== GIVEN RECORDS ==
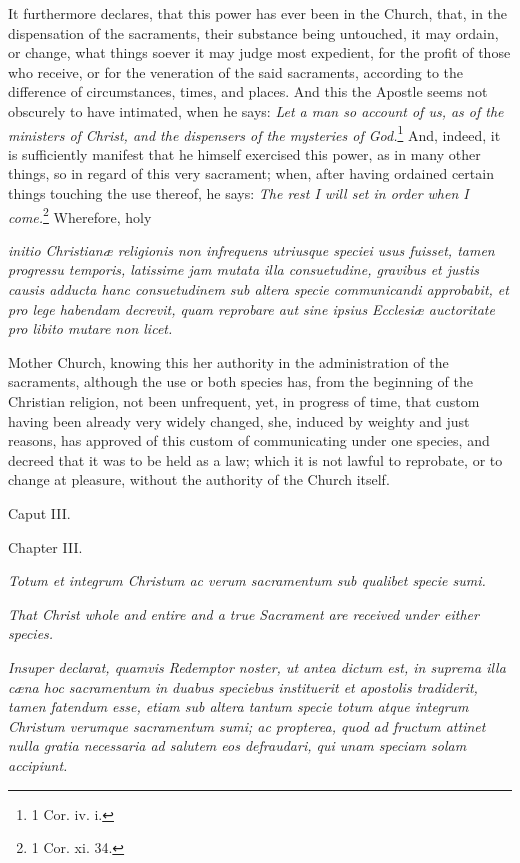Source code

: It furthermore declares, that this power has ever been in the Church, that, in the dispensation of the sacraments, their substance being untouched, it may ordain, or change, what things soever it may judge most expedient, for the profit of those who receive, or for the veneration of the said sacraments, according to the difference of circumstances, times, and places. And this the Apostle seems not obscurely to have intimated, when he says: \emph{Let a man so account of us, as of the ministers of Christ, and the dispensers of the mysteries of God.}\footnote{\par   1 Cor. iv. i.} And, indeed, it is sufficiently manifest that he himself exercised this power, as in many other things, so in regard of this very sacrament; when, after having ordained certain things touching the use thereof, he says: \emph{The rest I will set in order when I come.}\footnote{\par   1 Cor. xi. 34.} Wherefore, holy

\emph{initio Christianæ religionis non infrequens utriusque speciei usus fuisset, tamen progressu temporis, latissime jam mutata illa consuetudine, gravibus et justis causis adducta hanc consuetudinem sub altera specie communicandi approbabit, et pro lege habendam decrevit, quam reprobare aut sine ipsius Ecclesiæ auctoritate pro libito mutare non licet.}

Mother Church, knowing this her authority in the administration of the sacraments, although the use or both species has, from the beginning of the Christian religion, not been unfrequent, yet, in progress of time, that custom having been already very widely changed, she, induced by weighty and just reasons, has approved of this custom of communicating under one species, and decreed that it was to be held as a law; which it is not lawful to reprobate, or to change at pleasure, without the authority of the Church itself.

Caput III.

Chapter III.

\emph{Totum et integrum Christum ac verum sacramentum sub qualibet specie sumi.}

\emph{That Christ whole and entire and a true Sacrament are received under either species.}

\emph{Insuper declarat, quamvis Redemptor noster, ut antea dictum est, in suprema illa cæna hoc sacramentum in duabus speciebus instituerit et apostolis tradiderit, tamen fatendum esse, etiam sub altera tantum specie totum atque integrum Christum verumque sacramentum sumi; ac propterea, quod ad fructum attinet nulla gratia necessaria ad salutem eos defraudari, qui unam speciam solam accipiunt.}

== WORK ITEM ==
Find the string "illa" in the listing and return every line that holds it.

== EXERCISE SOLUTION ==
\emph{initio Christianæ religionis non infrequens utriusque speciei usus fuisset, tamen progressu temporis, latissime jam mutata illa consuetudine, gravibus et justis causis adducta hanc consuetudinem sub altera specie communicandi approbabit, et pro lege habendam decrevit, quam reprobare aut sine ipsius Ecclesiæ auctoritate pro libito mutare non licet.}
\emph{Insuper declarat, quamvis Redemptor noster, ut antea dictum est, in suprema illa cæna hoc sacramentum in duabus speciebus instituerit et apostolis tradiderit, tamen fatendum esse, etiam sub altera tantum specie totum atque integrum Christum verumque sacramentum sumi; ac propterea, quod ad fructum attinet nulla gratia necessaria ad salutem eos defraudari, qui unam speciam solam accipiunt.}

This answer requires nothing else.